== Segment start ==

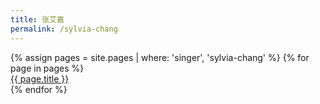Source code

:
```yaml
---
title: 张艾嘉
permalink: /sylvia-chang
---
```


<div class='d-flex flex-row flex-wrap'>
  {% assign pages = site.pages | where: 'singer', 'sylvia-chang' %}
  {% for page in pages %}
  <div class="col-12">
    <a href="{{ page.permalink }}">
      <span class="chinese-title-h3">{{ page.title }}</span>
    </a>
  </div>
  {% endfor %}
</div>
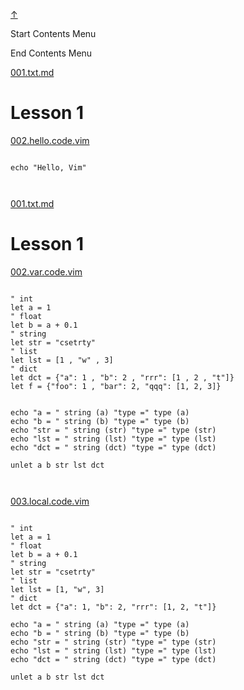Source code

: 
<!-- [[__TOC_]] -->

<a name=top></a>
<a class=top-link hide href=#top>↑</a>

Start Contents Menu

<!-- TOC tocDepth:1..6 chapterDepth:1..6 -->

<!-- /TOC -->

End Contents Menu

<!--
CMND: ufl_stl0 4 /home/st/REPOBARE/_repo/NBash/.arb/util/gvim.ram/.grot/jenyay.exa.d/cntx.ins.d /home/st/REPOBARE/_repo/NBash/.arb/util/gvim.ram/.grot/jenyay.exa.d/cntx.res.md

PPWD: /home/st/REPOBARE/_repo/NBash/.arb/util/gvim.ram/.grot/jenyay.exa.d

FLOW: /home/st/REPOBARE/_repo/sta/.d/.st_rc_d.data.d/ufl_stl0/.flow.d/009_dr2m

DATE: 1731130985_09112024124305

DATX: 1731130985
-->


[001.txt.md](/REPOBARE/_repo/NBash/.arb/util/gvim.ram/.grot/jenyay.exa.d/cntx.ins.d/001.les/001.txt.md)



# Lesson 1


[002.hello.code.vim](/REPOBARE/_repo/NBash/.arb/util/gvim.ram/.grot/jenyay.exa.d/cntx.ins.d/001.les/002.hello.code.vim)


```vim

echo "Hello, Vim"
 


```

[001.txt.md](/REPOBARE/_repo/NBash/.arb/util/gvim.ram/.grot/jenyay.exa.d/cntx.ins.d/002.les/001.txt.md)



# Lesson 1


[002.var.code.vim](/REPOBARE/_repo/NBash/.arb/util/gvim.ram/.grot/jenyay.exa.d/cntx.ins.d/002.les/002.var.code.vim)


```vim

" int
let a = 1
" float 
let b = a + 0.1
" string
let str = "csetrty"
" list
let lst = [1 , "w" , 3]
" dict
let dct = {"a": 1 , "b": 2 , "rrr": [1 , 2 , "t"]}
let f = {"foo": 1 , "bar": 2, "qqq": [1, 2, 3]}


echo "a = " string (a) "type =" type (a)
echo "b = " string (b) "type =" type (b)
echo "str = " string (str) "type =" type (str)
echo "lst = " string (lst) "type =" type (lst)
echo "dct = " string (dct) "type =" type (dct)

unlet a b str lst dct
 


```

[003.local.code.vim](/REPOBARE/_repo/NBash/.arb/util/gvim.ram/.grot/jenyay.exa.d/cntx.ins.d/002.les/003.local.code.vim)


```vim

" int
let a = 1
" float 
let b = a + 0.1
" string
let str = "csetrty"
" list
let lst = [1, "w", 3]
" dict
let dct = {"a": 1, "b": 2, "rrr": [1, 2, "t"]}

echo "a = " string (a) "type =" type (a)
echo "b = " string (b) "type =" type (b)
echo "str = " string (str) "type =" type (str)
echo "lst = " string (lst) "type =" type (lst)
echo "dct = " string (dct) "type =" type (dct)

unlet a b str lst dct
 


```




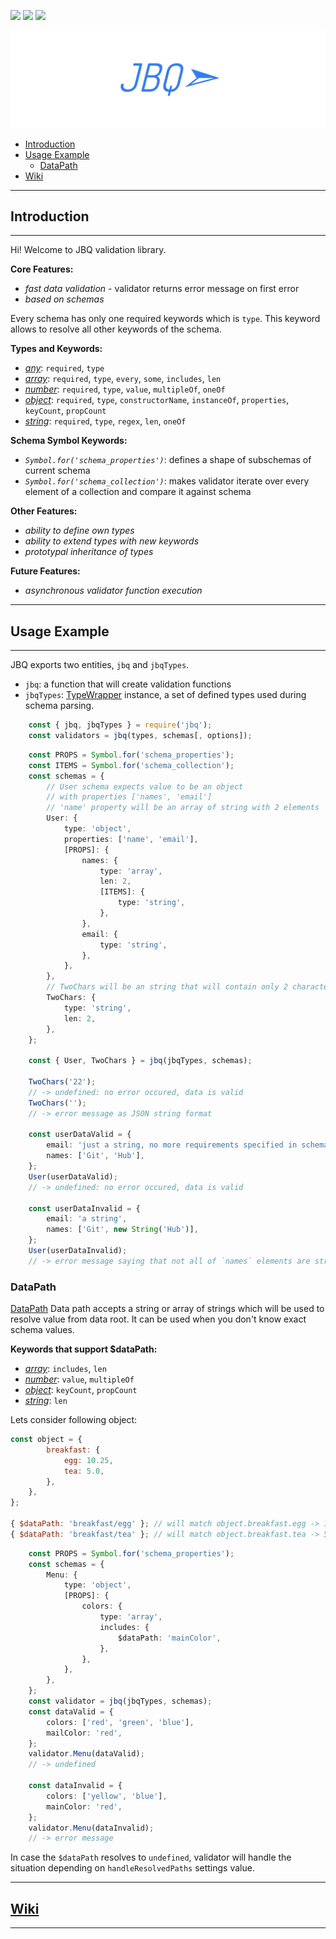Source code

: ![](https://img.shields.io/travis/krnik/jbq.svg)
[![](https://img.shields.io/npm/v/jbq.svg)](https://www.npmjs.com/package/jbq)
![](https://img.shields.io/npm/types/jbq.svg)

![LOGO](https://raw.githubusercontent.com/krnik/jbq/master/md/images/jbq.png)

- [Introduction](#introduction)
- [Usage Example](#usage-example)
  - [DataPath](#datapath)
- [Wiki](#wiki)

***
## Introduction
***
Hi! Welcome to JBQ validation library.

**Core Features:**
- *fast data validation* - validator returns error message on first error
- *based on schemas*

Every schema has only one required keywords which is `type`. This keyword allows to resolve all other keywords of the schema.

**Types and Keywords:**
- *[any](https://github.com/krnik/jbq/wiki/Type_Any)*: `required`, `type`
- *[array](https://github.com/krnik/jbq/wiki/Type_Array)*: `required`, `type`, `every`, `some`, `includes`, `len`
- *[number](https://github.com/krnik/jbq/wiki/Type_Number)*: `required`, `type`, `value`, `multipleOf`, `oneOf`
- *[object](https://github.com/krnik/jbq/wiki/Type_Object)*: `required`, `type`, `constructorName`, `instanceOf`, `properties`, `keyCount`, `propCount`
- *[string](https://github.com/krnik/jbq/wiki/Type_String)*: `required`, `type`, `regex`, `len`, `oneOf`

**Schema Symbol Keywords:**
- *`Symbol.for('schema_properties')`*: defines a shape of subschemas of current schema
- *`Symbol.for('schema_collection')`*: makes validator iterate over every element of a collection and compare it against schema

**Other Features:**
- *ability to define own types*
- *ability to extend types with new keywords*
- *prototypal inheritance of types*

**Future Features:**
- *asynchronous validator function execution*

***
## Usage Example
***
JBQ exports two entities, `jbq` and `jbqTypes`.
- `jbq`: a function that will create validation functions
- `jbqTypes`: [TypeWrapper](https://github.com/krnik/jbq/wiki/TypeWrapper) instance, a set of defined types used during schema parsing.

```typescript
    const { jbq, jbqTypes } = require('jbq');
    const validators = jbq(types, schemas[, options]);
```
```typescript
    const PROPS = Symbol.for('schema_properties');
    const ITEMS = Symbol.for('schema_collection');
    const schemas = {
        // User schema expects value to be an object
        // with properties ['names', 'email']
        // 'name' property will be an array of string with 2 elements
        User: {
            type: 'object',
            properties: ['name', 'email'],
            [PROPS]: {
                names: {
                    type: 'array',
                    len: 2,
                    [ITEMS]: {
                        type: 'string',
                    },
                },
                email: {
                    type: 'string',
                },
            },
        },
        // TwoChars will be an string that will contain only 2 characters
        TwoChars: {
            type: 'string',
            len: 2,
        },
    };

    const { User, TwoChars } = jbq(jbqTypes, schemas);

    TwoChars('22');
    // -> undefined: no error occured, data is valid
    TwoChars('');
    // -> error message as JSON string format

    const userDataValid = {
        email: 'just a string, no more requirements specified in schema',
        names: ['Git', 'Hub'],
    };
    User(userDataValid);
    // -> undefined: no error occured, data is valid

    const userDataInvalid = {
        email: 'a string',
        names: ['Git', new String('Hub')],
    };
    User(userDataInvalid);
    // -> error message saying that not all of `names` elements are string primitives
```


### DataPath
[DataPath](https://github.com/krnik/jbq/wiki/DataPath)
Data path accepts a string or array of strings which will be used to resolve value from data root.
It can be used when you don't know exact schema values.

**Keywords that support $dataPath:**
- *[array](https://github.com/krnik/jbq/wiki/Type_Array)*: `includes`, `len`
- *[number](https://github.com/krnik/jbq/wiki/Type_Number)*: `value`, `multipleOf`
- *[object](https://github.com/krnik/jbq/wiki/Type_Object)*: `keyCount`, `propCount`
- *[string](https://github.com/krnik/jbq/wiki/Type_String)*: `len`

Lets consider following object:
```javascript
const object = {
        breakfast: {
            egg: 10.25,
            tea: 5.0,
        },
    },
};

{ $dataPath: 'breakfast/egg' }; // will match object.breakfast.egg -> 10.25
{ $dataPath: 'breakfast/tea' }; // will match object.breakfast.tea -> 5.0
```
```typescript
    const PROPS = Symbol.for('schema_properties');
    const schemas = {
        Menu: {
            type: 'object',
            [PROPS]: {
                colors: {
                    type: 'array',
                    includes: {
                        $dataPath: 'mainColor',
                    },
                },
            },
        },
    };
    const validator = jbq(jbqTypes, schemas);
    const dataValid = {
        colors: ['red', 'green', 'blue'],
        mailColor: 'red',
    };
    validator.Menu(dataValid);
    // -> undefined

    const dataInvalid = {
        colors: ['yellow', 'blue'],
        mainColor: 'red',
    };
    validator.Menu(dataInvalid);
    // -> error message
```


In case the `$dataPath` resolves to `undefined`, validator will handle the situation depending on `handleResolvedPaths` settings value.

***
## [Wiki](/wiki)
***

== Segment end ==

### Task brief:
Answer with a single number: the count of lines in the entries that hold the word "email".

### Expected answer:
5